**The task:** Every line of the data below that holds the string "Überschätzung" needs to be reported.

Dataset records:
* * * * *
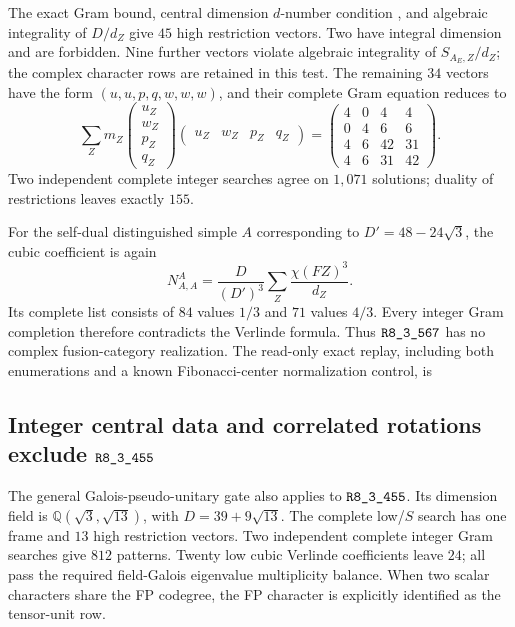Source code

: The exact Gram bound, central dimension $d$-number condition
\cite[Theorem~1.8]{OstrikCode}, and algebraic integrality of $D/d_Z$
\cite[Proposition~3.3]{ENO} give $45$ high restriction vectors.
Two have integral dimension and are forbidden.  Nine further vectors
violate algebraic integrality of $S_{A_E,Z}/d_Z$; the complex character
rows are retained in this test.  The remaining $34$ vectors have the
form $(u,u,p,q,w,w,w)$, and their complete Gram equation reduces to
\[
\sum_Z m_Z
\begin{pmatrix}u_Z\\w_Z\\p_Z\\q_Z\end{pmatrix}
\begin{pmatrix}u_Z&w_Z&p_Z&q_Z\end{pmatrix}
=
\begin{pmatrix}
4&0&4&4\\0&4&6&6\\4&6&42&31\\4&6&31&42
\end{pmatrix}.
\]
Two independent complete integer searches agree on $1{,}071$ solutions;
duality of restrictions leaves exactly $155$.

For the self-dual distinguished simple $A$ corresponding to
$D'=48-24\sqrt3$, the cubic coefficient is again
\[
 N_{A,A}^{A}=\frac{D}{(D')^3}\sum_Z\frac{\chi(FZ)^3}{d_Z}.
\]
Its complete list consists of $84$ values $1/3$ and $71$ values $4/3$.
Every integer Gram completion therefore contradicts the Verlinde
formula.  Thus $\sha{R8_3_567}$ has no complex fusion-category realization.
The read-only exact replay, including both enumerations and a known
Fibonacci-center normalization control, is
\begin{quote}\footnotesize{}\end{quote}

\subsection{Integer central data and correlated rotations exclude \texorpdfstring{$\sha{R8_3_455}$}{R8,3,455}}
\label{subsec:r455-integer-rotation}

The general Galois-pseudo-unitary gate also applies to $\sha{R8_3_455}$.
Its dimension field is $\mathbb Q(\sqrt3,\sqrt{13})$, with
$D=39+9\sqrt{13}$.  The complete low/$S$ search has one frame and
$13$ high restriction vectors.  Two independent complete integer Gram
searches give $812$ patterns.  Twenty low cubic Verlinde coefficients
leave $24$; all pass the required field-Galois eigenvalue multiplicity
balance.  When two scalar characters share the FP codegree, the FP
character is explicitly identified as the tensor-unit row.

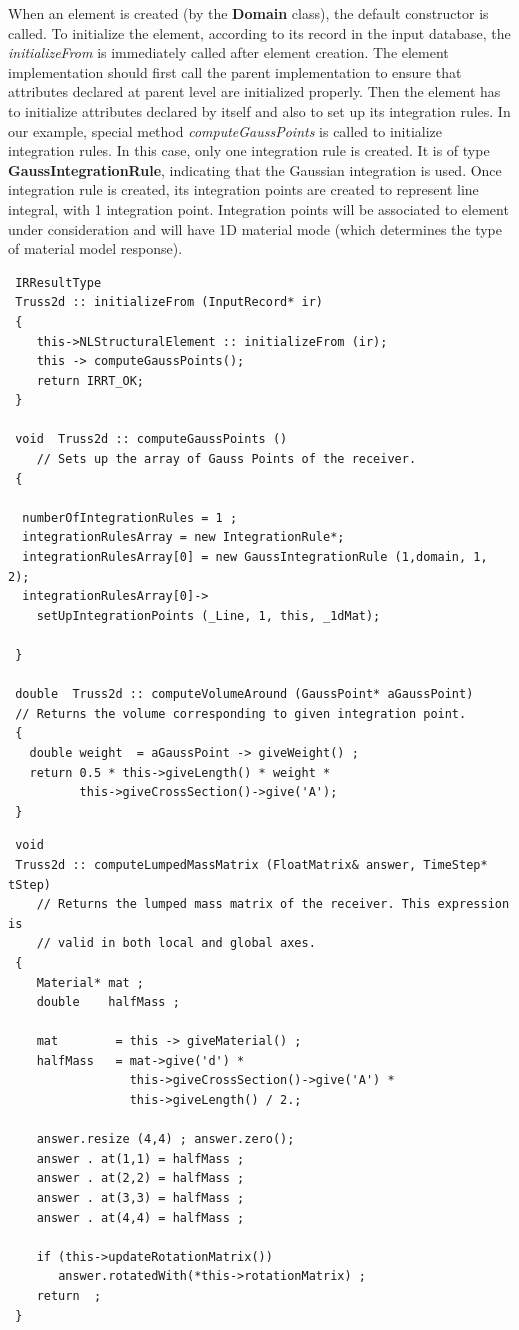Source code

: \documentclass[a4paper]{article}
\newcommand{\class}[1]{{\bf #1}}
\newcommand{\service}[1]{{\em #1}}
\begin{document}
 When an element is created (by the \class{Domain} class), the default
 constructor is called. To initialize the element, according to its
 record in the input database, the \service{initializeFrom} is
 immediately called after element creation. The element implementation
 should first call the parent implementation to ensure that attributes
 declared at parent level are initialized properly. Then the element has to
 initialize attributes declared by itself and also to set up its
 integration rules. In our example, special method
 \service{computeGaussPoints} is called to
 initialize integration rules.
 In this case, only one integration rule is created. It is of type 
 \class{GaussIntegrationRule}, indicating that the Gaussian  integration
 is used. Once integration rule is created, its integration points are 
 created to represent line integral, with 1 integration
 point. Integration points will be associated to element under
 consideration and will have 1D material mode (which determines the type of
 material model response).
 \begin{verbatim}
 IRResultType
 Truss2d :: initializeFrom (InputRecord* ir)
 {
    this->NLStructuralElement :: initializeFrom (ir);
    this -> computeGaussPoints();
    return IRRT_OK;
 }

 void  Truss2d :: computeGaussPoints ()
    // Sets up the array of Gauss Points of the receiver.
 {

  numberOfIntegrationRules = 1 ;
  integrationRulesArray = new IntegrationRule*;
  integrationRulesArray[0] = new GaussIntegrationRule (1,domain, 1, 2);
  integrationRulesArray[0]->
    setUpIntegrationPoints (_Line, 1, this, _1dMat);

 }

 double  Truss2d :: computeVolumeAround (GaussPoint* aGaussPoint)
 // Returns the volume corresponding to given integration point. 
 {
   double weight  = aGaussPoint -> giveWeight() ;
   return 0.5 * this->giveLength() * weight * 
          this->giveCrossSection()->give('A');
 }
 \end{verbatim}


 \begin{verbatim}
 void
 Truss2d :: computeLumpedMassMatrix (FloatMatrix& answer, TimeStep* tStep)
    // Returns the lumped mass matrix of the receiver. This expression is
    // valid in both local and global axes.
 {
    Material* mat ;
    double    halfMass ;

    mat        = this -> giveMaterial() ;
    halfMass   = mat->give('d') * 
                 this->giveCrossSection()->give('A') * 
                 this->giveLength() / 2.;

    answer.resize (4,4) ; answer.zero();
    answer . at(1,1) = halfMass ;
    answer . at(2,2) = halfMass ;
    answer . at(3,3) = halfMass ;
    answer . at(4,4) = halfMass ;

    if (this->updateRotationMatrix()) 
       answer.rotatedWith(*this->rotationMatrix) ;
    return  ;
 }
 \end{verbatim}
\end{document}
* * * * *
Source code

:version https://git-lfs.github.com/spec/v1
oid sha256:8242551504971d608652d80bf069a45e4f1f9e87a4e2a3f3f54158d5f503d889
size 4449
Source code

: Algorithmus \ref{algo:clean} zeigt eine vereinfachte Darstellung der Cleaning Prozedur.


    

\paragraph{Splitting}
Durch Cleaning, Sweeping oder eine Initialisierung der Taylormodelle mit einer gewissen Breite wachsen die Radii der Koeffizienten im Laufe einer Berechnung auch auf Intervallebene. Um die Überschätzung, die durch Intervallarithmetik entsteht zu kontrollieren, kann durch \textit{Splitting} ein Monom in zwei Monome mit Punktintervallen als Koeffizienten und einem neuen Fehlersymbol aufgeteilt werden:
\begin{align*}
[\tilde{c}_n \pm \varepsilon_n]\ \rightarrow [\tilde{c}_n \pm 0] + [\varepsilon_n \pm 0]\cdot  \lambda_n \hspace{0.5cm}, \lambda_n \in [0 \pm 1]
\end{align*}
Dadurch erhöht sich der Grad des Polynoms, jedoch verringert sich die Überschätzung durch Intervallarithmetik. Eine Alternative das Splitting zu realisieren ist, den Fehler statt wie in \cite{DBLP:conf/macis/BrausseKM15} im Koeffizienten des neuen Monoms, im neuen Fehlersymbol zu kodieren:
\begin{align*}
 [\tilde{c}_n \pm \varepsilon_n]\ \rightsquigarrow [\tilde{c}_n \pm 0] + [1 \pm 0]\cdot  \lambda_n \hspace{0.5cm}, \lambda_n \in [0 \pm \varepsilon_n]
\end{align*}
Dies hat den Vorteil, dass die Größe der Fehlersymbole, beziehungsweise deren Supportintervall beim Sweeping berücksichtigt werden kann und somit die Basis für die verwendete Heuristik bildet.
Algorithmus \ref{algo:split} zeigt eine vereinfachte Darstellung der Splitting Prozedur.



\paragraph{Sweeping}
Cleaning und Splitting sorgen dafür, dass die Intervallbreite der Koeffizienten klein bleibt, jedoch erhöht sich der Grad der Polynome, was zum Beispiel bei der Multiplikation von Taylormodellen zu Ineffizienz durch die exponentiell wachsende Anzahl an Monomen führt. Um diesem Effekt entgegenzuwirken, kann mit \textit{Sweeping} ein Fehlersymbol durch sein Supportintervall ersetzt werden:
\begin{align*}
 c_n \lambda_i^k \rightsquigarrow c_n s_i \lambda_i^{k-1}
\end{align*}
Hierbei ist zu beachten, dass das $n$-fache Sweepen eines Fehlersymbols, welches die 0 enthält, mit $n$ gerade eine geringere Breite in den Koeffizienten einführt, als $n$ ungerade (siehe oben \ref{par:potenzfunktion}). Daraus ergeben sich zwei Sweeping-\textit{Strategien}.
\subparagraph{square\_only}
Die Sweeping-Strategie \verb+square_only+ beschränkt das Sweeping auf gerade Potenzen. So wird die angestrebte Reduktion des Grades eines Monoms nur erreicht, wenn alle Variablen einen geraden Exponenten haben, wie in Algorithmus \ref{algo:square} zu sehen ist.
* * * * *
**Answer space:**
Durch Cleaning, Sweeping oder eine Initialisierung der Taylormodelle mit einer gewissen Breite wachsen die Radii der Koeffizienten im Laufe einer Berechnung auch auf Intervallebene. Um die Überschätzung, die durch Intervallarithmetik entsteht zu kontrollieren, kann durch \textit{Splitting} ein Monom in zwei Monome mit Punktintervallen als Koeffizienten und einem neuen Fehlersymbol aufgeteilt werden:
Dadurch erhöht sich der Grad des Polynoms, jedoch verringert sich die Überschätzung durch Intervallarithmetik. Eine Alternative das Splitting zu realisieren ist, den Fehler statt wie in \cite{DBLP:conf/macis/BrausseKM15} im Koeffizienten des neuen Monoms, im neuen Fehlersymbol zu kodieren:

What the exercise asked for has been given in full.